De grands mots, en effet, puisque 70% des bénéficiaires sont des retraités. Parler d’employabilité, c’est viser à côté de la cible.
L’accompagnement au numérique ne devrait-il pas être d’abord de la responsabilité de l’entourage puis du tissu associatif ? Pourquoi l’État devrait-il financer une initiation au bon maniement des applications WhatsApp ou Instagram ?
Simplifier les démarches administratives
Certes l’administration a le devoir d’aider les citoyens à effectuer leurs démarches en ligne, mais faut-il pour cela créer un dispositif ad hoc ? Chaque agent en relation avec le public devrait être capable de le faire.
Il serait surtout plus pertinent de simplifier ces démarches. C’est l’amour immodéré de l’administration pour les formulaires, le jargon et la complexité qui rebute les Français. Ce n’est pas parce qu’il est mis en ligne qu’un Cerfa est plus facile à remplir.
Comme nous l’avons dénoncé dans une étude pour l’Iref, rien que pour obtenir le document « permis de conduire », il faut fournir un justificatif de domicile à quatre reprises, des photos d’identité à trois reprises, sous deux formats différents puisque la photo du permis de conduire n’a pas les mêmes normes que celle de la carte d’identité.

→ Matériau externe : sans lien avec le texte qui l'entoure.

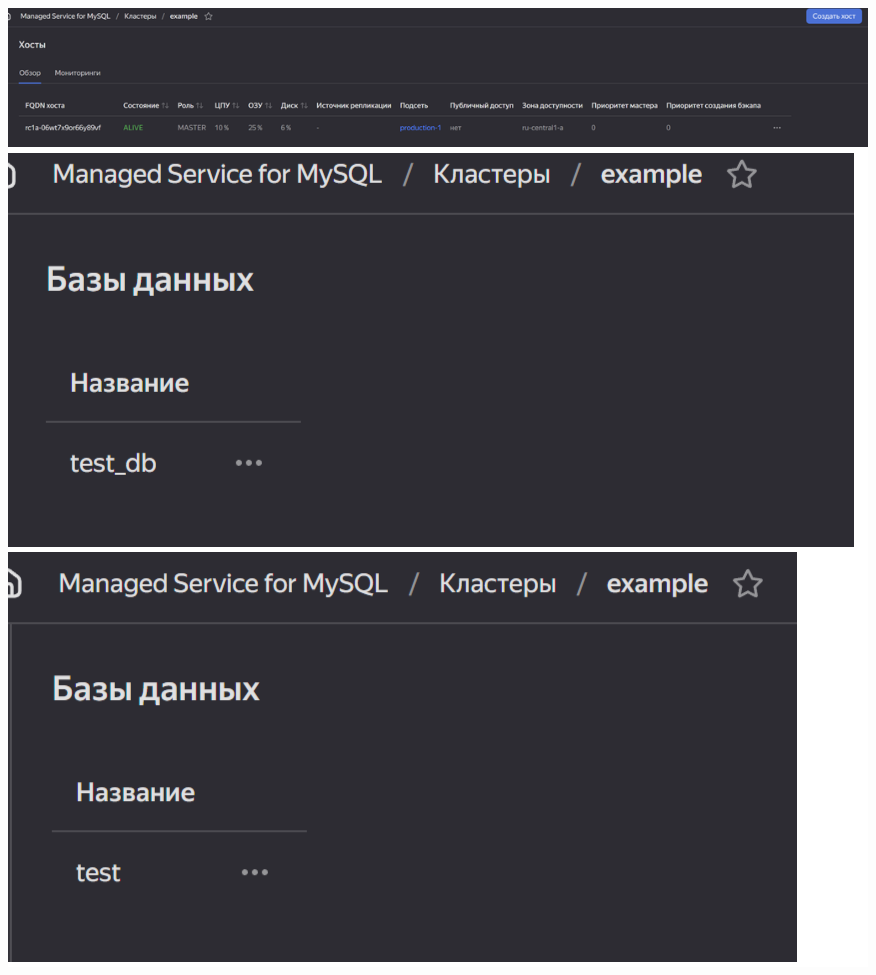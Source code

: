   ![Screenshot5_4](https://github.com/megasts/ter-homeworks/blob/terraform-04/04/img/Screenshot5_4.png)
  ![Screenshot5_5](https://github.com/megasts/ter-homeworks/blob/terraform-04/04/img/Screenshot5_5.png)
  ![Screenshot5_6](https://github.com/megasts/ter-homeworks/blob/terraform-04/04/img/Screenshot5_6.png)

Comment, dans ces conditions, ne pas être atteint de « phobie administrative » à l’instar de l’ex-ministre Thomas Thévenoud ?
Cela pourrait expliquer que nous ayons d’un côté 51% des Français qui affirment avoir des difficultés dans leurs démarches administratives en ligne (rapport du Défenseur des droits), et de l’autre plus de 73% des mêmes Français qui ont effectué au moins un achat en ligne en 2024 (étude Fevad). Apparemment, les webmasters des sites commerciaux sont nettement plus doués que ceux de notre administration.
L’État va cesser de financer des conseillers numériques. C’est bien. Qu’il s’attèle à la simplification des démarches administratives, ce serait encore mieux.